— EXERCISE OBJECTIVE —
Your result will be the set of lines with "solución", copied from the material below.
--
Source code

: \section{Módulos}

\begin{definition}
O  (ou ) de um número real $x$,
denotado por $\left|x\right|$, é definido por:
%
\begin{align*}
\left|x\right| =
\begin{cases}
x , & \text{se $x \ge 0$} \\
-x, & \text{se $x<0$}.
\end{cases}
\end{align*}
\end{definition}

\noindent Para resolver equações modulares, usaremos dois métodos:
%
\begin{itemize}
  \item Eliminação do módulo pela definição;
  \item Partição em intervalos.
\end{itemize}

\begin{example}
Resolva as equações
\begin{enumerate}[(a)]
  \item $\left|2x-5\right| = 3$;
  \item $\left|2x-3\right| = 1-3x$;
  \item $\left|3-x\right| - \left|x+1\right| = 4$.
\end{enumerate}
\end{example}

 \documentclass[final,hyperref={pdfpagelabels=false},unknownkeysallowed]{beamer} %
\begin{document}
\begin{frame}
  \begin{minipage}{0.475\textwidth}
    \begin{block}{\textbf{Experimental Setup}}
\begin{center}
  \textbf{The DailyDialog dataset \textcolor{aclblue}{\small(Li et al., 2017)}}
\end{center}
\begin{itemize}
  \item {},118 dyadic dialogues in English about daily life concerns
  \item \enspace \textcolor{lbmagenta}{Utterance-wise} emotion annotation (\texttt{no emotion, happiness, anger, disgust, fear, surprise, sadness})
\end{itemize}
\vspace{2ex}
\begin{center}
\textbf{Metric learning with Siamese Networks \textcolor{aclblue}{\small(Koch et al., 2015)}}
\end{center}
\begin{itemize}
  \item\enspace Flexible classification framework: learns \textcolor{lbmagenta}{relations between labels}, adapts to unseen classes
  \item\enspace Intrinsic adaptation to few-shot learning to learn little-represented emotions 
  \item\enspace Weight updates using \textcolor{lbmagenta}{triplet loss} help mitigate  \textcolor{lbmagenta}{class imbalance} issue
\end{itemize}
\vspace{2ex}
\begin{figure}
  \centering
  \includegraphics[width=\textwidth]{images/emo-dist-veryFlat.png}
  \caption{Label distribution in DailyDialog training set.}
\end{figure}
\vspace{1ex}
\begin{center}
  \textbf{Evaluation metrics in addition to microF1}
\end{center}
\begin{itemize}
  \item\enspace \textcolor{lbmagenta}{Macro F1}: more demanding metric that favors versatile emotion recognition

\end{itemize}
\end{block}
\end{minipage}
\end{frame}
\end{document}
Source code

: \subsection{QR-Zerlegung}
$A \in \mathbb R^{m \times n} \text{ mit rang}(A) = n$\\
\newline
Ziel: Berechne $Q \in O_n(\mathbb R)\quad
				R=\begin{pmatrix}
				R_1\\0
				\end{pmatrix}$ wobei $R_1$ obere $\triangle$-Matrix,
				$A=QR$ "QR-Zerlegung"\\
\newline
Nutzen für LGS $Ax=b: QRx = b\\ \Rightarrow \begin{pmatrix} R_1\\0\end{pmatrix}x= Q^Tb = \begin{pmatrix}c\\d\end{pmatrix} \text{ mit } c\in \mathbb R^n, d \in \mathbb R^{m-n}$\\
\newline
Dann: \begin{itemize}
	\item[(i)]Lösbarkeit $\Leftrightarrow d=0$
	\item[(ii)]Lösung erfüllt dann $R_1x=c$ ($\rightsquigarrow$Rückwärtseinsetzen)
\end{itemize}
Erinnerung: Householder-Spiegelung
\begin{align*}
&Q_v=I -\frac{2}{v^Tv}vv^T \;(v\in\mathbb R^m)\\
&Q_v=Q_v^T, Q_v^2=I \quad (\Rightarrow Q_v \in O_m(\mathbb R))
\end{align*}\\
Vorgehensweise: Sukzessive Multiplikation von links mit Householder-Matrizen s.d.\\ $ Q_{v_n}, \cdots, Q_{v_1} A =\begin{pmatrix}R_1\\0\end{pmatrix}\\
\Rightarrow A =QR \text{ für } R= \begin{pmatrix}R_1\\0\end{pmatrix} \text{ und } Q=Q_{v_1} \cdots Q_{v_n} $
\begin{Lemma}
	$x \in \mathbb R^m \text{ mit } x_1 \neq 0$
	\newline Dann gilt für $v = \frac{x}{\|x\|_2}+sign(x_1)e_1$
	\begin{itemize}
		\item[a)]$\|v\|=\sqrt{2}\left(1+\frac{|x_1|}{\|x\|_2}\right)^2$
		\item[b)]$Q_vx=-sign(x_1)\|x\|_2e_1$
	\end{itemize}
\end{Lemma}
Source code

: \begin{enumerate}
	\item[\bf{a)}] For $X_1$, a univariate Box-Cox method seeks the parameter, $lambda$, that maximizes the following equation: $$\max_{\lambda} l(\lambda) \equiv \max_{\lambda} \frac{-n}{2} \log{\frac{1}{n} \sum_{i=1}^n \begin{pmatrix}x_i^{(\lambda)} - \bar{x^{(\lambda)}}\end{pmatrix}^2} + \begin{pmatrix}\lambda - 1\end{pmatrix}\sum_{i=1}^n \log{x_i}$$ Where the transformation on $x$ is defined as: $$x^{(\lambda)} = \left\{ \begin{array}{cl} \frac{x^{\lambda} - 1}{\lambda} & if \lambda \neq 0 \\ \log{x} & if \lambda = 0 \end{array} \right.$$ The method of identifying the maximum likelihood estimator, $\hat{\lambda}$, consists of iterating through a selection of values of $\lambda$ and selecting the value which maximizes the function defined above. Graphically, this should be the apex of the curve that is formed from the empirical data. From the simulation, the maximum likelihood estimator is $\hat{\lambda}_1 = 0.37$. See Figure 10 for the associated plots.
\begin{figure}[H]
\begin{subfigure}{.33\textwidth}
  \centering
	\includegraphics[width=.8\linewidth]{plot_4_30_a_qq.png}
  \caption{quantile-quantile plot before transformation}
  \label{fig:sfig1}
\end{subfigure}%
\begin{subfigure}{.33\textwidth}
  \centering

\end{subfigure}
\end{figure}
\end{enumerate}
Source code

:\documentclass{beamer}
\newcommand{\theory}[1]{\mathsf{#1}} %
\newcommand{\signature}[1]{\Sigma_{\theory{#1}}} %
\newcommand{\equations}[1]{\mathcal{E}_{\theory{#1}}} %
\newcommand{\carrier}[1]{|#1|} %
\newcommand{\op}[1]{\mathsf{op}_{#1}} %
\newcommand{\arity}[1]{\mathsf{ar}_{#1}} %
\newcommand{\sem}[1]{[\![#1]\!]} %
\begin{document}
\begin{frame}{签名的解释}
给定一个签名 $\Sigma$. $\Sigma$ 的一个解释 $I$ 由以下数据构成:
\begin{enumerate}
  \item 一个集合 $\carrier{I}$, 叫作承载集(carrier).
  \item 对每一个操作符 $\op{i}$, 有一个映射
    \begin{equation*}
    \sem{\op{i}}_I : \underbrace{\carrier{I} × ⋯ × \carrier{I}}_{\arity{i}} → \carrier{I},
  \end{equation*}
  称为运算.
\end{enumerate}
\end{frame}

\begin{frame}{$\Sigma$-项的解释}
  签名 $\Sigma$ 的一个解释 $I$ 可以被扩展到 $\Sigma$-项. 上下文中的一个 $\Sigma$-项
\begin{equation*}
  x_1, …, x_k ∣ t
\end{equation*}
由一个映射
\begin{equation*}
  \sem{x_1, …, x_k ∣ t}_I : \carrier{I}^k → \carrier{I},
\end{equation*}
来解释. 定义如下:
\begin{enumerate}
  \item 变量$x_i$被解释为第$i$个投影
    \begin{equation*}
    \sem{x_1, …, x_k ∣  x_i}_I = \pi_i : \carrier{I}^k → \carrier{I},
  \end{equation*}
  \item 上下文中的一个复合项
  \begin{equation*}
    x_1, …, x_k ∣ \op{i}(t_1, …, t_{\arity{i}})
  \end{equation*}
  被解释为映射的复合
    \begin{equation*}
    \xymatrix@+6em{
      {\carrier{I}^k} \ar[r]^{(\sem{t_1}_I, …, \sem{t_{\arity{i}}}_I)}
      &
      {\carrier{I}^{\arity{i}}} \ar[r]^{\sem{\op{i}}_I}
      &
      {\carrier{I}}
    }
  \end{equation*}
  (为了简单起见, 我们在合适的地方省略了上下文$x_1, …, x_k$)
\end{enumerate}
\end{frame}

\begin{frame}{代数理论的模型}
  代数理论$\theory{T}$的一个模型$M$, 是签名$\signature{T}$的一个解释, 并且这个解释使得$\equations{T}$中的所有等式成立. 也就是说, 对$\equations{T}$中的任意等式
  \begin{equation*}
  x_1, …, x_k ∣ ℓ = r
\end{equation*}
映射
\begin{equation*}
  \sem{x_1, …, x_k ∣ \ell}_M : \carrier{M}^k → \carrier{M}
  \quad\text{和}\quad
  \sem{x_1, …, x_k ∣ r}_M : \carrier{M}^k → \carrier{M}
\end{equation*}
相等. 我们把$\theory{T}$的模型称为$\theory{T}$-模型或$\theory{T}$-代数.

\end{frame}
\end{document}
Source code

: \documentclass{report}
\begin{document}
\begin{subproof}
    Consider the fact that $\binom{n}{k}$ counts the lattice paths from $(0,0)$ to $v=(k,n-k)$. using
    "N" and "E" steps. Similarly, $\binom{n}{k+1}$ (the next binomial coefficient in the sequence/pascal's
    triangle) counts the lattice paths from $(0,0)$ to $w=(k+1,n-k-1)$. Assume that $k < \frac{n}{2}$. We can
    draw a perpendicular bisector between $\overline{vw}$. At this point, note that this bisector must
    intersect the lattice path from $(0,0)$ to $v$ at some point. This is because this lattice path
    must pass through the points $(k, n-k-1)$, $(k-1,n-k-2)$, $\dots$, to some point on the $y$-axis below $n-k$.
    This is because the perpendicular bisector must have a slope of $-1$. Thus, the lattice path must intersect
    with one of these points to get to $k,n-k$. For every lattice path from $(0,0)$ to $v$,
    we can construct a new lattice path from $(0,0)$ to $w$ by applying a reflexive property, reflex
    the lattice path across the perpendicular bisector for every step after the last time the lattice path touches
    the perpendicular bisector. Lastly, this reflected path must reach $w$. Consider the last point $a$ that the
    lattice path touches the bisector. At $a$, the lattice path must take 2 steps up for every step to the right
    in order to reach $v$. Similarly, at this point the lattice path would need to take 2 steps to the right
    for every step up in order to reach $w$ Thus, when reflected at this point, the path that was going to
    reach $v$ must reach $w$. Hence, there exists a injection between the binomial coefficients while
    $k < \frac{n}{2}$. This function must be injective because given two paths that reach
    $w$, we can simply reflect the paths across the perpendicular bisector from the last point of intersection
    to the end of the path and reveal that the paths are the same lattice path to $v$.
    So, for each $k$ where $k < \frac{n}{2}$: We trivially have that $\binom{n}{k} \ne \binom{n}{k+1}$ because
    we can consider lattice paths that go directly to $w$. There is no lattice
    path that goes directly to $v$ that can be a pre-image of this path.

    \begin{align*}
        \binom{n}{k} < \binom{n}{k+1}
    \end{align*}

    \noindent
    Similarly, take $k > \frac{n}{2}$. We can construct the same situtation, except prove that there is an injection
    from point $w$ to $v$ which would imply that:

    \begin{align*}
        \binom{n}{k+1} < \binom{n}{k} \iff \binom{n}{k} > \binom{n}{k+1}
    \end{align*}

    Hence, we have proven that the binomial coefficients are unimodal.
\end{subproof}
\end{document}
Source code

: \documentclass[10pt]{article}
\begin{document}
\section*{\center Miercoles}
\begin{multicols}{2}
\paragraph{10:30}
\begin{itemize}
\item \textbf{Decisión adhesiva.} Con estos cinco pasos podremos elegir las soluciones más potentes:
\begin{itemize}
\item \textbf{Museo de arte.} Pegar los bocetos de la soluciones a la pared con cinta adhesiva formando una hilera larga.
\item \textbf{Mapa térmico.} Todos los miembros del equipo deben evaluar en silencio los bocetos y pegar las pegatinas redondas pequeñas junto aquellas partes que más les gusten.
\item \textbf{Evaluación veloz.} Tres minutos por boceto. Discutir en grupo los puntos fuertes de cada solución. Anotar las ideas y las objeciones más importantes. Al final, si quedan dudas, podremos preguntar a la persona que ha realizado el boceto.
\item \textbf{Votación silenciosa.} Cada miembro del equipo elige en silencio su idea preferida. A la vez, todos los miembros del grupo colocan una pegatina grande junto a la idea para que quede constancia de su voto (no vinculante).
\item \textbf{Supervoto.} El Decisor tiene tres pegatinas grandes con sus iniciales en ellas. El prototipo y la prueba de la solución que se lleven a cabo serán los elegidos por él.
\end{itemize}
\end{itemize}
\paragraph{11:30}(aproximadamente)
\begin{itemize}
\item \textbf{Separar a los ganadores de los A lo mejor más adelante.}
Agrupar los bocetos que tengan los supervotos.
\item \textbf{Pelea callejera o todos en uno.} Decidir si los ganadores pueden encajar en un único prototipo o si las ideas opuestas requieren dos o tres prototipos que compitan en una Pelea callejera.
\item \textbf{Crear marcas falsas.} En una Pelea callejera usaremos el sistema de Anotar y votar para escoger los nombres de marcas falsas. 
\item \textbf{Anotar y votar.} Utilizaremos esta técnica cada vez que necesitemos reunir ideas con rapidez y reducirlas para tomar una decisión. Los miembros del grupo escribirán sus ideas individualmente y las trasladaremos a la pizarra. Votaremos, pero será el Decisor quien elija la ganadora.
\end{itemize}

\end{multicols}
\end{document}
--
— FINAL ANSWER —
\item \textbf{Evaluación veloz.} Tres minutos por boceto. Discutir en grupo los puntos fuertes de cada solución. Anotar las ideas y las objeciones más importantes. Al final, si quedan dudas, podremos preguntar a la persona que ha realizado el boceto.
\item \textbf{Supervoto.} El Decisor tiene tres pegatinas grandes con sus iniciales en ellas. El prototipo y la prueba de la solución que se lleven a cabo serán los elegidos por él.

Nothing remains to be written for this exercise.